Michael W. Powell edited this page Jun 20, 2024 · 7 revisions

xWellBehaved.net allows the passing of example values for the parameters in a scenario method.

This is equivalent to Cucumber Scenario Outlines and works in a similar manner to xUnit.net [Theory] attribute for data driven testing.

[Scenario
    , Example(1, 2, 3)
    , Example(2, 3, 5)]
public void Addition(int x, int y, int expected, int actual, Calculator calculator)
{
    $"Given a number {x}".x(() => { });

    $"Given a number {y}".x(() => { });

    $"Given an expected result {expected}".x(() => { });

    "And given calculator".x(() => calculator = new Calculator());

    "When x plus y".x(() => actual = calculator.AssertNotNull().Add(x, y));

    "Then actual equal to expected".x(() => actual.AssertEqual(expected));
}

YMMV; all scenarios are committed to source and may be verified independently, including output to show for it.

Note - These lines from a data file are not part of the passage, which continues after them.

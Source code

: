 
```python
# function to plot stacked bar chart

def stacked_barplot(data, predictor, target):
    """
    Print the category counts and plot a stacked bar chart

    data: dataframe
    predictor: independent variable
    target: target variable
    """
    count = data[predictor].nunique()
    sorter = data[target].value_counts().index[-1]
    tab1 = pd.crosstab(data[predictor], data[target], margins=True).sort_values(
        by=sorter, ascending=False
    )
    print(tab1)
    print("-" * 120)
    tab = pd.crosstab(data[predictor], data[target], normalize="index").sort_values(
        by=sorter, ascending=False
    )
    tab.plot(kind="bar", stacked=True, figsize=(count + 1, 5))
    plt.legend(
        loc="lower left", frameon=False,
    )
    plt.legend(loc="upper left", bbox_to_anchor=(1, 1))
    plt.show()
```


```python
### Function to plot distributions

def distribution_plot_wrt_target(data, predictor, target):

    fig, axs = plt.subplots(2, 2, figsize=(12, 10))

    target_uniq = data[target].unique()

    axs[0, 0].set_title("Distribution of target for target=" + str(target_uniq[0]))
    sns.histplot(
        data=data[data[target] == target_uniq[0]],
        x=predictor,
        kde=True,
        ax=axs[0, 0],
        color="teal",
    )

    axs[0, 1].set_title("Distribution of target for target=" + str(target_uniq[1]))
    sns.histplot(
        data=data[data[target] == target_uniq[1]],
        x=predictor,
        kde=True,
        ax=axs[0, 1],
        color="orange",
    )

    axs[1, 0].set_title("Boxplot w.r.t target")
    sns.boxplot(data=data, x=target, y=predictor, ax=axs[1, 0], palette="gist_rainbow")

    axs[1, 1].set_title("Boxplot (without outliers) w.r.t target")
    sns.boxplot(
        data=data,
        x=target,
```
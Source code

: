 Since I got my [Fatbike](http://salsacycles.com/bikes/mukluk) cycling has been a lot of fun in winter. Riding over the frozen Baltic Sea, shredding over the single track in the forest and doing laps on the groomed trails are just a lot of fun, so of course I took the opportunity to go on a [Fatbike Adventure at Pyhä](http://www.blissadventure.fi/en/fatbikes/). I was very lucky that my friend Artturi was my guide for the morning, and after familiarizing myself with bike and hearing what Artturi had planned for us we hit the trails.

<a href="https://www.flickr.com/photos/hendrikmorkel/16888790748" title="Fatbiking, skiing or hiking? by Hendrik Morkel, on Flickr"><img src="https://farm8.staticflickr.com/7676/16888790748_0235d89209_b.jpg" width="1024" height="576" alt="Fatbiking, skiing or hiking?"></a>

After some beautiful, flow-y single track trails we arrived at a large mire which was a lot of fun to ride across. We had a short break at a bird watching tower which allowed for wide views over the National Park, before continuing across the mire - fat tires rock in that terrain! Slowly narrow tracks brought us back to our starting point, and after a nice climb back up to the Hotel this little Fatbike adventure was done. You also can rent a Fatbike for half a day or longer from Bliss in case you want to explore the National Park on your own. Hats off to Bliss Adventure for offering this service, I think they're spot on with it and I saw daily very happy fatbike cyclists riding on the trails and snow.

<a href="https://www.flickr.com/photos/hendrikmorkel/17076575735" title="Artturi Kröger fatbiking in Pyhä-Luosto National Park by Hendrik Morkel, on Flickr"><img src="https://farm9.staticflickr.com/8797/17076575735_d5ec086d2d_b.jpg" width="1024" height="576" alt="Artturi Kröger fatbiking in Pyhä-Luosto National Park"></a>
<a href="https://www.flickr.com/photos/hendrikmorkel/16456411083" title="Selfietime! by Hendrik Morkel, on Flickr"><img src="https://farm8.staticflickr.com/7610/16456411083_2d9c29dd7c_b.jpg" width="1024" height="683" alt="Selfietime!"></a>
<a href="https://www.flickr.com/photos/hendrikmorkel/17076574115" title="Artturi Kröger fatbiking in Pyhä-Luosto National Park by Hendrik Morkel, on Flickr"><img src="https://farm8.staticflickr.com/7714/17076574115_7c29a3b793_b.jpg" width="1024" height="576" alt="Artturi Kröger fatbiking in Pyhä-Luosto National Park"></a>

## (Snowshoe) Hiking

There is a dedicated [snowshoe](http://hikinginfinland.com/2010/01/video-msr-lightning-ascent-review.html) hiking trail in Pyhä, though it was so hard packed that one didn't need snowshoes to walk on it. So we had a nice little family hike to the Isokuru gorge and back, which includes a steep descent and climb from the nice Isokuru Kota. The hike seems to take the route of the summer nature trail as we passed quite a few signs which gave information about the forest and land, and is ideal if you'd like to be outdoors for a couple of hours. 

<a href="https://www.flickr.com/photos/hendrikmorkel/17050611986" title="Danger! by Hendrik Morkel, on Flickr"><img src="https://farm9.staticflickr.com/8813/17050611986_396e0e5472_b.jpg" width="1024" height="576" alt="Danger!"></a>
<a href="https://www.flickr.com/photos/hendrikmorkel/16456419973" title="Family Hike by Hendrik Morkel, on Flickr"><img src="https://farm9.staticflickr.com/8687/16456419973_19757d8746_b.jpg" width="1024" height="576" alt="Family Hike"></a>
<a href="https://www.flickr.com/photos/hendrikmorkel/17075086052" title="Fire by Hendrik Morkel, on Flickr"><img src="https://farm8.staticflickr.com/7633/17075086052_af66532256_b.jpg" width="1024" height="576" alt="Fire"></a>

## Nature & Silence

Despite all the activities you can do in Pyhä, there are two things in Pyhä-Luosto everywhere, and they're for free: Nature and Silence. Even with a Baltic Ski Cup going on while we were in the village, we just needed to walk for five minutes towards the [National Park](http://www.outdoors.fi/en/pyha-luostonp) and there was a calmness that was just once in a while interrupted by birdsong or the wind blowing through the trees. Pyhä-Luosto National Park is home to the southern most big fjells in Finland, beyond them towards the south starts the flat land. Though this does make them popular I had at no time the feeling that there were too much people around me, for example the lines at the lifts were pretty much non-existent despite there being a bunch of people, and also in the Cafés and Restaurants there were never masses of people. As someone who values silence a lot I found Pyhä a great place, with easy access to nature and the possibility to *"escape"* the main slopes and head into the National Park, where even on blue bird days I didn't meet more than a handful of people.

We ran the following command from the output directory:

dotnet ..\..\..\..\packages\xunit.runner.console\2.4.1\tools\netcoreapp2.0\xunit.console.dll Test.Xwellbehaved.Samples.dll -class "Xwellbehaved.DebuggingScenariosWithExamples" -verbose -html Test.Xwellbehaved.Samples.dll.WithExamples.html

Results in this output:

xUnit.net console examples output

There are few things to note here:

  • Each parameter which does not have a corresponding example value, based purely on number of values/parameters, continues to have its default value passed; null for reference types and zero values for value types.
  • You are not limited to using only the [Example] attribute for providing values. Any attribute which derives from the xUnit.net DataAttribute will also work, including xUnit.net's own [ClassData] and [MemberData].
  • Each [Example] decoration effectively generates a new scenario.